Harold and Madge Bloomfield (Alan’s father & mother), moved from Lowestoft to Station Cottages (No 6 Fakenham Road) next to the Artherton family in 1938 or so. I was born in 1941 with brothers John & David born in 1945 & 1946. The family were fortunate to be able to make full use of ‘the Shop’, adjacent to the house on the Station side, as a third bedroom. Father was Porter Signalman at Ryburgh until being promoted to Signalman at Fakenham East around 1950. This necessitated him cycling to and from Fakenham beside the railway line, a journey of 2.5 miles instead of almost double that by road.

Father was also Church Warden with Jack Watson of Winter’s Farm Gateley, whilst my Mother was a member of the Village Woman’s Institute. Both were members of St Andrew’s Church where my Father and brothers all served at the Altar as Acolytes. I couldn’t or wouldn’t stand the incense! Rev Geoffrey Ford was the Rector then having replaced the Rev. Tatham who had died in January 1947.
These were good days in a small village where you knew almost everyone. Travel at this time being a bicycle or you walked or took the train. Very few motor cars and a very occasional bus on market day.”

 

More from Alan

This story was originall submitted to the BBC People’s War site by Wymondham Learning Centre on behalf of the authors, Madge and Harold Bloomfield and has been added to this site with Alan's permission.

Bomb One:

In 1942 we lived in a railway house by the side of the railway line near The Maltings in Great Ryburgh. We kept chickens in our garden and they lived in a very smart Bolton & Paul chicken hut that had four wheels.

One night a bomb dropped on the railway line (it was meant for the Maltings) and we rushed out to see what damage had been done. To our horror all that was left of the Bolton & Paul chicken hut was the four wheels and the chickens had lost all their feathers. Fortunately the chickens survived and grew new feathers.

Bomb Two: August 1942.

A very good friend of mine (the policeman’s wife) was ill in bed and the doctor prescribed pearl barley water for her, which I went to collect from my mother-in-law. As a result I was late home to bath my baby Alan, nine months old, who was usually in bed by six p.m. I undressed my baby to bath him and he was lying on his mat when my husband, Harold, said, “That sounds like a German plane flying very low — quickly get in the corner of the kitchen.”

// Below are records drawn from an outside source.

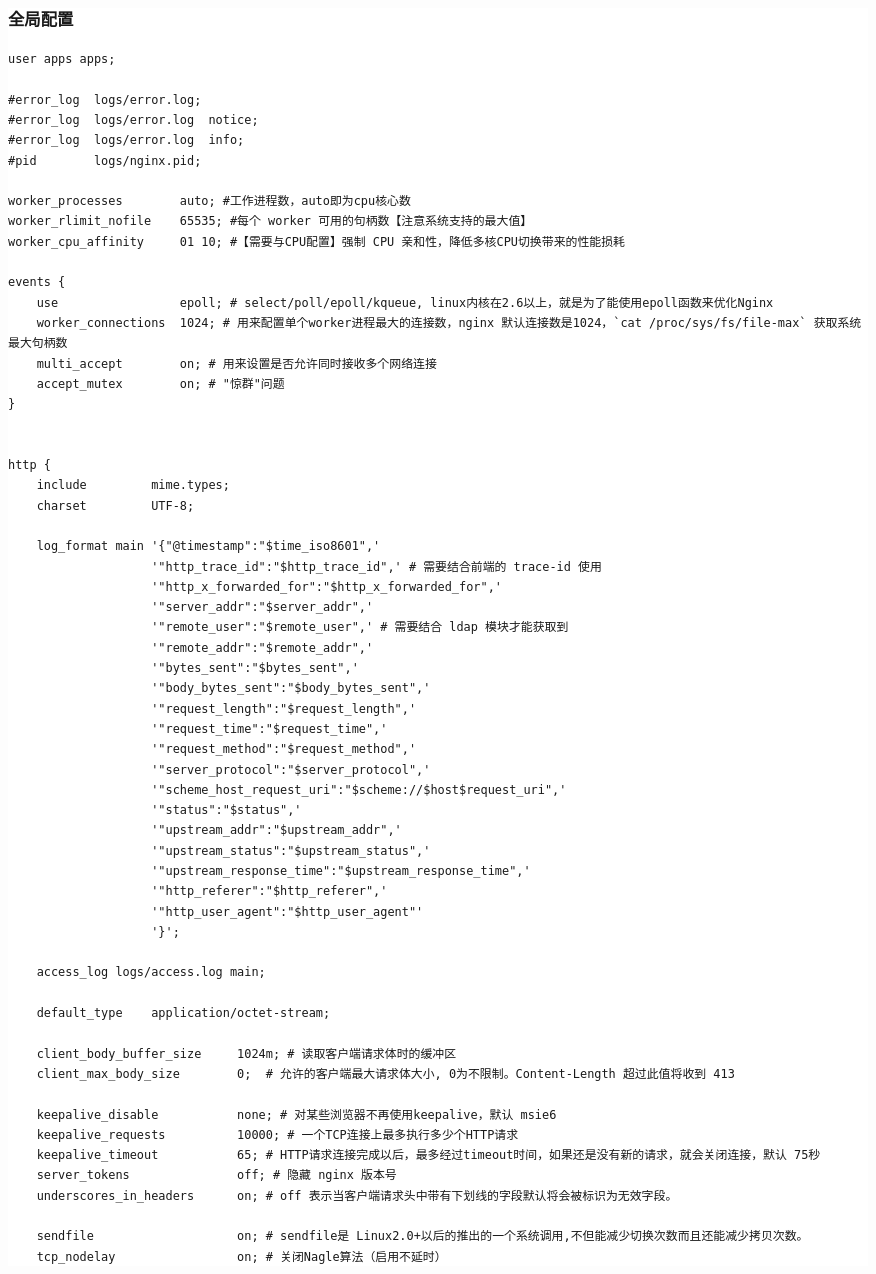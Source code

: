 
### 全局配置
```
user apps apps;

#error_log  logs/error.log;
#error_log  logs/error.log  notice;
#error_log  logs/error.log  info;
#pid        logs/nginx.pid;

worker_processes        auto; #工作进程数，auto即为cpu核心数
worker_rlimit_nofile    65535; #每个 worker 可用的句柄数【注意系统支持的最大值】
worker_cpu_affinity     01 10; #【需要与CPU配置】强制 CPU 亲和性，降低多核CPU切换带来的性能损耗

events {
    use                 epoll; # select/poll/epoll/kqueue, linux内核在2.6以上，就是为了能使用epoll函数来优化Nginx
    worker_connections  1024; # 用来配置单个worker进程最大的连接数，nginx 默认连接数是1024，`cat /proc/sys/fs/file-max` 获取系统最大句柄数
    multi_accept        on; # 用来设置是否允许同时接收多个网络连接
    accept_mutex        on; # "惊群"问题
}


http {
    include         mime.types;
    charset         UTF-8;

    log_format main '{"@timestamp":"$time_iso8601",'
                    '"http_trace_id":"$http_trace_id",' # 需要结合前端的 trace-id 使用
                    '"http_x_forwarded_for":"$http_x_forwarded_for",'
                    '"server_addr":"$server_addr",'
                    '"remote_user":"$remote_user",' # 需要结合 ldap 模块才能获取到
                    '"remote_addr":"$remote_addr",'
                    '"bytes_sent":"$bytes_sent",'
                    '"body_bytes_sent":"$body_bytes_sent",'
                    '"request_length":"$request_length",'
                    '"request_time":"$request_time",'
                    '"request_method":"$request_method",'
                    '"server_protocol":"$server_protocol",'
                    '"scheme_host_request_uri":"$scheme://$host$request_uri",'
                    '"status":"$status",'
                    '"upstream_addr":"$upstream_addr",'
                    '"upstream_status":"$upstream_status",'
                    '"upstream_response_time":"$upstream_response_time",'
                    '"http_referer":"$http_referer",'
                    '"http_user_agent":"$http_user_agent"'
                    '}';

    access_log logs/access.log main;

    default_type    application/octet-stream;

    client_body_buffer_size     1024m; # 读取客户端请求体时的缓冲区
    client_max_body_size        0;  # 允许的客户端最大请求体大小, 0为不限制。Content-Length 超过此值将收到 413

    keepalive_disable           none; # 对某些浏览器不再使用keepalive，默认 msie6
    keepalive_requests          10000; # 一个TCP连接上最多执行多少个HTTP请求
    keepalive_timeout           65; # HTTP请求连接完成以后，最多经过timeout时间，如果还是没有新的请求，就会关闭连接，默认 75秒
    server_tokens               off; # 隐藏 nginx 版本号
    underscores_in_headers      on; # off 表示当客户端请求头中带有下划线的字段默认将会被标识为无效字段。

    sendfile                    on; # sendfile是 Linux2.0+以后的推出的一个系统调用,不但能减少切换次数而且还能减少拷贝次数。
    tcp_nodelay                 on; # 关闭Nagle算法（启用不延时）
```
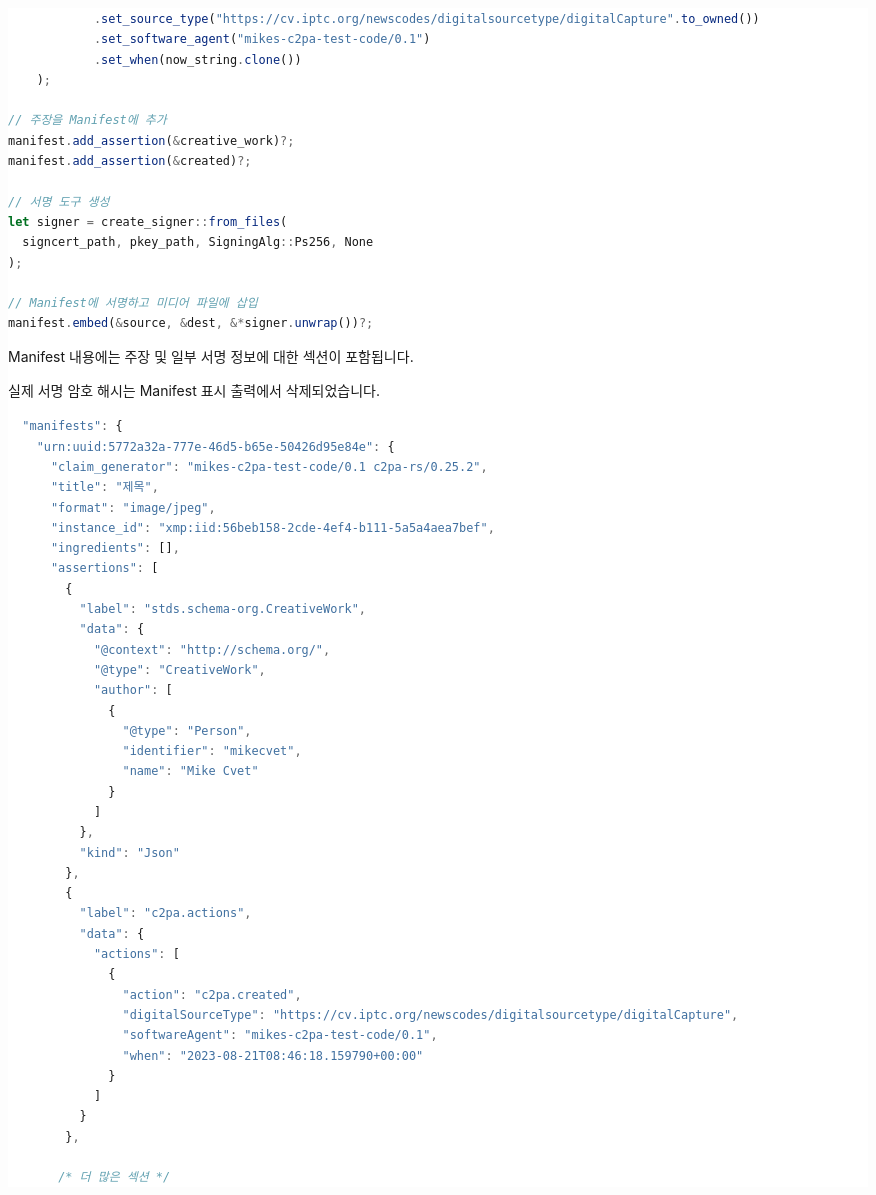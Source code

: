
 ```js
            .set_source_type("https://cv.iptc.org/newscodes/digitalsourcetype/digitalCapture".to_owned())
            .set_software_agent("mikes-c2pa-test-code/0.1")
            .set_when(now_string.clone())
    );

// 주장을 Manifest에 추가
manifest.add_assertion(&creative_work)?;
manifest.add_assertion(&created)?;

// 서명 도구 생성
let signer = create_signer::from_files(
  signcert_path, pkey_path, SigningAlg::Ps256, None
);

// Manifest에 서명하고 미디어 파일에 삽입
manifest.embed(&source, &dest, &*signer.unwrap())?;
```

Manifest 내용에는 주장 및 일부 서명 정보에 대한 섹션이 포함됩니다.

<div class="content-ad"></div>

실제 서명 암호 해시는 Manifest 표시 출력에서 삭제되었습니다.

```js
  "manifests": {
    "urn:uuid:5772a32a-777e-46d5-b65e-50426d95e84e": {
      "claim_generator": "mikes-c2pa-test-code/0.1 c2pa-rs/0.25.2",
      "title": "제목",
      "format": "image/jpeg",
      "instance_id": "xmp:iid:56beb158-2cde-4ef4-b111-5a5a4aea7bef",
      "ingredients": [],
      "assertions": [
        {
          "label": "stds.schema-org.CreativeWork",
          "data": {
            "@context": "http://schema.org/",
            "@type": "CreativeWork",
            "author": [
              {
                "@type": "Person",
                "identifier": "mikecvet",
                "name": "Mike Cvet"
              }
            ]
          },
          "kind": "Json"
        },
        {
          "label": "c2pa.actions",
          "data": {
            "actions": [
              {
                "action": "c2pa.created",
                "digitalSourceType": "https://cv.iptc.org/newscodes/digitalsourcetype/digitalCapture",
                "softwareAgent": "mikes-c2pa-test-code/0.1",
                "when": "2023-08-21T08:46:18.159790+00:00"
              }
            ]
          }
        },

       /* 더 많은 섹션 */
```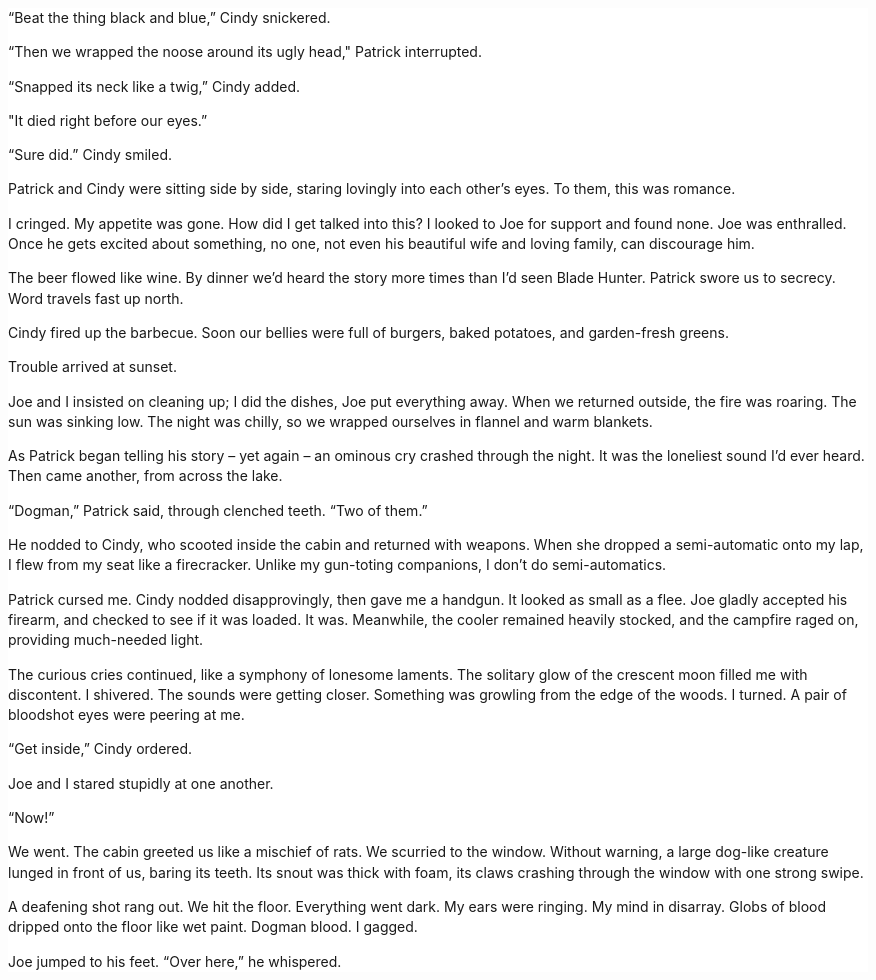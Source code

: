 “Beat the thing black and blue,” Cindy snickered. 

“Then we wrapped the noose around its ugly head," Patrick interrupted.
 
“Snapped its neck like a twig,” Cindy added.
 
"It died right before our eyes.”
 
“Sure did.” Cindy smiled. 
 
Patrick and Cindy were sitting side by side, staring lovingly into each other’s eyes. To them, this was romance.
 
I cringed. My appetite was gone. How did I get talked into this? I looked to Joe for support and found none. Joe was enthralled. Once he gets excited about something, no one, not even his beautiful wife and loving family, can discourage him.
 
The beer flowed like wine. By dinner we’d heard the story more times than I’d seen Blade Hunter. Patrick swore us to secrecy. Word travels fast up north. 
 
Cindy fired up the barbecue. Soon our bellies were full of burgers, baked potatoes, and garden-fresh greens. 
 
Trouble arrived at sunset.
 
Joe and I insisted on cleaning up; I did the dishes, Joe put everything away. When we returned outside, the fire was roaring. The sun was sinking low. The night was chilly, so we wrapped ourselves in flannel and warm blankets.
 
As Patrick began telling his story – yet again – an ominous cry crashed through the night. It was the loneliest sound I’d ever heard. Then came another, from across the lake.
 
“Dogman,” Patrick said, through clenched teeth. “Two of them.”
 
He nodded to Cindy, who scooted inside the cabin and returned with weapons. When she dropped a semi-automatic onto my lap, I flew from my seat like a firecracker. Unlike my gun-toting companions, I don’t do semi-automatics.
 
Patrick cursed me. Cindy nodded disapprovingly, then gave me a handgun. It looked as small as a flee. Joe gladly accepted his firearm, and checked to see if it was loaded. It was. Meanwhile, the cooler remained heavily stocked, and the campfire raged on, providing much-needed light.
 
The curious cries continued, like a symphony of lonesome laments. The solitary glow of the crescent moon filled me with discontent. I shivered. The sounds were getting closer. Something was growling from the edge of the woods. I turned. A pair of bloodshot eyes were peering at me.
 
“Get inside,” Cindy ordered.
 
Joe and I stared stupidly at one another.
 
“Now!” 
 
We went. The cabin greeted us like a mischief of rats. We scurried to the window. Without warning, a large dog-like creature lunged in front of us, baring its teeth. Its snout was thick with foam, its claws crashing through the window with one strong swipe. 
 
A deafening shot rang out. We hit the floor. Everything went dark. My ears were ringing. My mind in disarray. Globs of blood dripped onto the floor like wet paint. Dogman blood. I gagged.
 
Joe jumped to his feet. “Over here,” he whispered.
 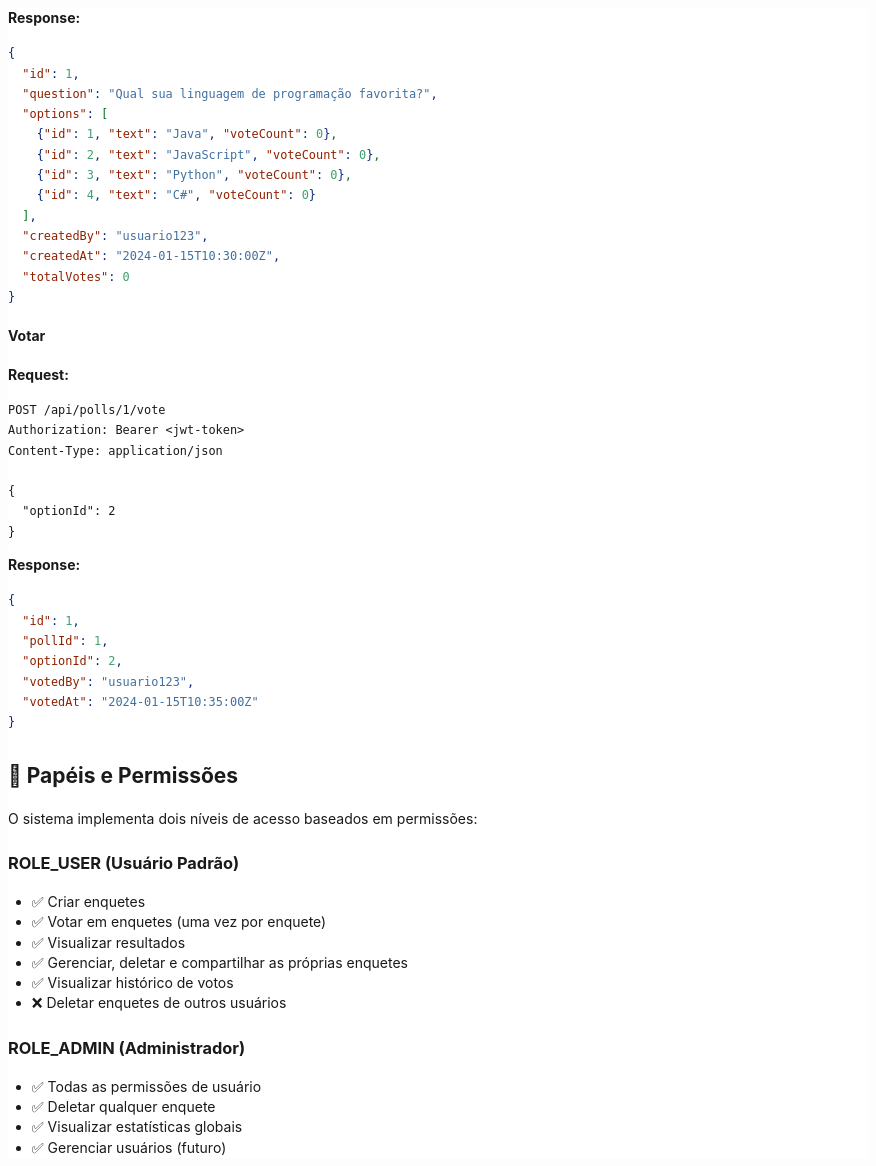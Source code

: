 **Response:**
```json
{
  "id": 1,
  "question": "Qual sua linguagem de programação favorita?",
  "options": [
    {"id": 1, "text": "Java", "voteCount": 0},
    {"id": 2, "text": "JavaScript", "voteCount": 0},
    {"id": 3, "text": "Python", "voteCount": 0},
    {"id": 4, "text": "C#", "voteCount": 0}
  ],
  "createdBy": "usuario123",
  "createdAt": "2024-01-15T10:30:00Z",
  "totalVotes": 0
}
```

#### Votar
**Request:**
```http
POST /api/polls/1/vote
Authorization: Bearer <jwt-token>
Content-Type: application/json

{
  "optionId": 2
}
```

**Response:**
```json
{
  "id": 1,
  "pollId": 1,
  "optionId": 2,
  "votedBy": "usuario123",
  "votedAt": "2024-01-15T10:35:00Z"
}
```

## 👥 Papéis e Permissões

O sistema implementa dois níveis de acesso baseados em permissões:

### ROLE_USER (Usuário Padrão)
- ✅ Criar enquetes
- ✅ Votar em enquetes (uma vez por enquete)
- ✅ Visualizar resultados
- ✅ Gerenciar, deletar e compartilhar as próprias enquetes
- ✅ Visualizar histórico de votos
- ❌ Deletar enquetes de outros usuários

### ROLE_ADMIN (Administrador)
- ✅ Todas as permissões de usuário
- ✅ Deletar qualquer enquete
- ✅ Visualizar estatísticas globais
- ✅ Gerenciar usuários (futuro)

I wrapped Alan in a blanket and rushed to the side of the kitchen and Harold bent down over us. Suddenly there was a huge blast and the windows of our house were blown out and doors blown off into the road. There was broken china and glass everywhere — just chaos. A policeman arrived and told me to take Alan to my mother-in-law who lived nearby. When I returned home the firemen were there with an appliance as there was a fire in the roof. The firemen told us to salvage everything we could from upstairs. I remember emptying my wardrobe (including my Sunday best clothes) and wrapping them all in a sheet and throwing them out of the window. I vowed never to keep clothes for Sunday best again. My eyes then fell upon Alan’s cot which was full of tiles and bricks and I realised that if it had not been for megetting the pearl barley for my friend, thus being late in putting Alan to bed, he would have been killed.

We stayed in our home, which had cardboard for the windows and the doors hung in a makeshift way. I was upset that the Chapel was repaired before my house since I felt that people should have been put first.

After that, when the siren sounded I was very nervous about staying in the house and always put my baby in the pram and went to my mother-in-law’s. I felt unhappy living in our house and when I heard the siren I felt that the German planes were coming to get me.

Bomb Three:

Eventually an incendiary bomb was dropped on the Maltings. The firemen were called and put water on the building. This resulted in the malt swelling and in places the walls of the Maltings were pushed out. Later the Maltings were repaired.